Lord, send me a good looking girlfriend.” This was my constant prayer. Forget the war in Vietnam, racial tensions at home, or a hotel called Watergate. When I was sixteen years old, those things paled to insignificance compared to my desire for a girlfriend. My prayer took priority over everything else. After all, I’d never had a girlfriend and it wasn’t cool to be without one at sixteen.
One Sunday morning while I was sitting on the back row in Sunday School, the answer to my prayers walked in the door. It was a visitor I had never seen before, but as soon as I saw her I knew that this would be a great place to start my dating career. After church that day, despite my bumbling attempt at asking her out, she said yes.
The first date seemed to go well, so I decided to try again for a second date. Again she said yes. Then she said yes for a third date and a fourth. I dated that girl every week for three years. Then I married her. She was the only girl I ever dated. Melanie and I have now been married for 30 years in July. We have four children and three grandchildren.
The odds of two teens staying married, and happily married at that, are very unlikely. I’m no expert on the subject, but after nearly three decades of having both scaled the heights and plumbed the depths of marriage, I’m convinced that the key to a happy marriage can be identified in one word – Jesus.
On the day Melanie and I were married, knowing nothing about how to build a strong marriage, God prompted us to agree upon one thing. In a day before anyone had even heard the phrase, “prenuptial agreement,” we agreed on one tenet of marriage. It was the decision that Christ would be the Source of our relationship. On our wedding night, the very first thing we did when we arrived at the hotel where we would spend our honeymoon was to kneel together beside the bed in prayer. We gave our marriage to Jesus that night.
It wasn’t human wisdom that caused us to do such a thing. It was a God given understanding that we had better depend upon Him because all we knew about our marriage was that we loved each other. That act of unified agreement, that one decision, was the only prenuptial agreement with which we entered into marriage. But it was enough.
We have reached a place where the divorce rate inside the church has surpassed the number outside the church, evidence that we must be missing a big piece of the puzzle in experiencing the “happily ever after” for which we all hope. The Bible says that “Unless the Lord build a house, they labor in vain that build it.” What does that statement mean in practical terms?
Marriage might be compared to a house. It is important to have strong planks in building a house. All of our lives, Christians have been told about these planks. Believers already know the importance of praying together as a couple. We recognize the need for the primacy of God’s Word in our relationships. We understand the value of being a part of a church family. We have been taught how to do everything from budget our money to argue, all from a Christian perspective. These things aren’t new to anybody who has even casually been exposed to the church. Yet the divorces continue.
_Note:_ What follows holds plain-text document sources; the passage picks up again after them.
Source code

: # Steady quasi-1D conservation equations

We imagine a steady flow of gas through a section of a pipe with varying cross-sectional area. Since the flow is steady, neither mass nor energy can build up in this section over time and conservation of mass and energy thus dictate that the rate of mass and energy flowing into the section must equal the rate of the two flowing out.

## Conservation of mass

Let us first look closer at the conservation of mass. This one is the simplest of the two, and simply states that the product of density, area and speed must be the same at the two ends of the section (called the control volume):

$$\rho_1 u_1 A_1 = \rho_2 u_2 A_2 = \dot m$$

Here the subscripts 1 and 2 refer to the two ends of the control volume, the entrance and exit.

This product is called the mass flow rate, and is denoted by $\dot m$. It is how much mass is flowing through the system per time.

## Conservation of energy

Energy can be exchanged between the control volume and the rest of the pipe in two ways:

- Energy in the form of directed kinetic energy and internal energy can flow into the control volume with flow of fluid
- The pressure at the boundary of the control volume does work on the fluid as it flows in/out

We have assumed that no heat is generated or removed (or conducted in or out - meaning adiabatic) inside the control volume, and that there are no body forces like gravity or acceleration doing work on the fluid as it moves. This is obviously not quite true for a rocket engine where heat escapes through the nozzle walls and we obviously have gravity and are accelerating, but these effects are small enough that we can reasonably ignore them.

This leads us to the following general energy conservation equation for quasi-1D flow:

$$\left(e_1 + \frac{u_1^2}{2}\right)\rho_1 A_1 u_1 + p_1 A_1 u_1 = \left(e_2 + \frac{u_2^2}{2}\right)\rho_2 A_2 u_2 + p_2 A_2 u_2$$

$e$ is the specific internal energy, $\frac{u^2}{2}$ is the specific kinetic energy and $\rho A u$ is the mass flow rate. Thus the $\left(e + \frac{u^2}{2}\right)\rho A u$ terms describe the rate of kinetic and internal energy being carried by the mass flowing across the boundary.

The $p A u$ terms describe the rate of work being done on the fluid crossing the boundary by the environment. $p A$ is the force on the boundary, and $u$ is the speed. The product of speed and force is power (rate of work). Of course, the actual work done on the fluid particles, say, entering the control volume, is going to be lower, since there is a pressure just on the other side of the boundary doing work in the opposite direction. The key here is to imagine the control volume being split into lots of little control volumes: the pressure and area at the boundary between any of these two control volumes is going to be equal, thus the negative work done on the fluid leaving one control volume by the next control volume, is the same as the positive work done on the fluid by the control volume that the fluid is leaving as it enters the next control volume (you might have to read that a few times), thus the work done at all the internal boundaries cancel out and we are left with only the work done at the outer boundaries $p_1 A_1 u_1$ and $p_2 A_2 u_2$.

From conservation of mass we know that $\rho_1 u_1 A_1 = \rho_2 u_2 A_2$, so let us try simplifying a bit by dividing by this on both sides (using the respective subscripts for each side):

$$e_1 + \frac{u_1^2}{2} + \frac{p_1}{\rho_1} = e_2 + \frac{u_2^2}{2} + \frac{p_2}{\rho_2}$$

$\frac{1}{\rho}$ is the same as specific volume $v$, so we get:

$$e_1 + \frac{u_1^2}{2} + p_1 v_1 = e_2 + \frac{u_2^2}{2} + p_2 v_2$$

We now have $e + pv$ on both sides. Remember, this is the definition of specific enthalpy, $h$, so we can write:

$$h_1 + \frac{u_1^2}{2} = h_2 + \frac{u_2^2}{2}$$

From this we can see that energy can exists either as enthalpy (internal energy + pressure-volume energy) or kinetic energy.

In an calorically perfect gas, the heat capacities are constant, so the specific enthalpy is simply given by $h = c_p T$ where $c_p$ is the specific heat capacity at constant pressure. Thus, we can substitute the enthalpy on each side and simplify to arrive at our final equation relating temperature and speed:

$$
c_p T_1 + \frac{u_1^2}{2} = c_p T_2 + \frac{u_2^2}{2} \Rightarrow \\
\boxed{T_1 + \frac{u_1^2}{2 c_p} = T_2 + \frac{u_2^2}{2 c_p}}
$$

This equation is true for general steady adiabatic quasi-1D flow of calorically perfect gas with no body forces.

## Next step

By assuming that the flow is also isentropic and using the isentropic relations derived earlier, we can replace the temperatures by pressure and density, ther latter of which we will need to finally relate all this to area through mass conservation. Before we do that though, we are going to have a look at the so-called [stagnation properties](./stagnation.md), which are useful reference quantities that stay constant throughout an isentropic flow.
The problem in modern marriages may be discovered by examining the foundation of the house. Strong planks mean nothing unless they stand on a strong foundation. They will only stand until a strong wind comes along and blows them down. Couples can read the Bible, pray, go to church, study every method known to man for maintaining their marriage and still find themselves in divorce court. Don’t you know couples at church ended up divorced despite the fact that they were doing all the right things externally? Does this suggest that the planks of Christian behavior are unimportant? No! It simply points to the necessity of a proper foundation and religious disciplines aren’t it.
What is the foundation upon which an enduring and loving marriage must stand? It is nothing less than the life of Jesus Christ. Christian marriages aren’t about doing all the right things. That may describe a religious marriage, but an authentic Christian marriage is founded on an intimate union two people share with Jesus Christ. Marriages inside the church are failing because many have made a subtle shift from Jesus to religious activity. Many have a long inventory list to ensure they possess all the planks of spiritual disciplines, but have forgotten about the foundation of Christ Himself.
Church attendance alone is not enough. Neither is praying together, nor reading the Bible. Learning effective communication skills won’t hold a marriage together. There isn’t one Christian who doesn’t know the value of these things. They are important, but they simply aren’t enough when standing alone. They must rest upon the foundation of Christ’s life being expressed in and through marriage partners individually and together.
Grace in marriage is divine enablement by the life of Jesus Christ within us so that we can be all that God has called us to be and do all that He has called us to do. Understanding who we are in Christ is the key that unlocks the door to a successful marriage. We are each one with Him, thereby making us one with each other.
The planks can only be effectively put into place when our marriage is founded upon the Person of Jesus Christ. As we learn to abide in Him, He indeed builds our marriage, consecrating our relationship and causing it to be a precious, holy union through which the three of us experience an intimacy which is nothing less than divine. Anything else is simply empty religious ritual.
Psalm 127:1 Unless the Lord builds a house, they labor in vain who build it.